Li Kun juga cukup takut. “Guru, Anda selalu meminta kami memakai sarung tangan karet saat menangani makanan laut… Tidak, saat menangani hewan laut. Apakah ini alasannya?”
Setiap kali Zhang Zian mengambil makhluk laut langka dari pantai untuk ditambahkan ke pajangan Akuarium, pekerjaan selanjutnya dilakukan oleh staf. Namun, staf tidak suka memakai sarung tangan karet karena panas dan tidak nyaman, tetapi dia selalu menekankan bahwa sarung tangan itu harus dipakai.
“Kalian terlalu banyak berpikir. Ini sebenarnya hanya untuk mencegah ditusuk oleh makhluk beracun.” Zhang Zian memutar bola matanya ke arah mereka. Lagipula, mereka semua adalah anak muda yang sehat. Alih-alih mengambil perlindungan khusus karena khawatir terinfeksi virus, mereka mungkin lebih baik khawatir tertabrak mobil di jalan.
“Guru, obat apa yang akhirnya Anda berikan kepada Guru Zhao? Apakah Anda membuat pil itu sendiri, tetapi menyamarkannya sebagai obat Barat?” Ini adalah pertanyaan yang paling membuat Wang Ben khawatir. Dia sudah lama ingin menanyakan pertanyaan ini, dan sekarang akhirnya dia memiliki kesempatan.

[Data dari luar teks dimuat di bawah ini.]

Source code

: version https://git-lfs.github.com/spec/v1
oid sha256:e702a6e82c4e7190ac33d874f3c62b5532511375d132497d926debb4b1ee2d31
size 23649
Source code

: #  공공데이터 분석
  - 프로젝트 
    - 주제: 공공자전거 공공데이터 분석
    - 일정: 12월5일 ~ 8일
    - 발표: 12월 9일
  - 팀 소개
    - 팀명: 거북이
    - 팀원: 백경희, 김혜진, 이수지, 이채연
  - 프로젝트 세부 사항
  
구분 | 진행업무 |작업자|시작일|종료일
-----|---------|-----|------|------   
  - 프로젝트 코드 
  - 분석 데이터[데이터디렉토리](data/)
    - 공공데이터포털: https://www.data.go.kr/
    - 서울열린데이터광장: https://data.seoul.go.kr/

“Ini bukan obat langka. Ini hanya cironfaxacin biasa,” kata Wang Yao. Zhang Zian menjelaskan.
“Sirip bisa… Menahan si pengganggu getar?”
Semua orang sangat prihatin dengan jawaban atas pertanyaan ini. Jika mereka menghadapi situasi yang diduga terinfeksi di masa mendatang, setidaknya mereka tidak akan merasa tak berdaya.
“Saya juga punya penisilin di rumah. Lain kali kalau tangan saya terluka saat menangani ikan, saya akan minum dua dosis untuk mencegahnya…” kata pelanggan itu juga.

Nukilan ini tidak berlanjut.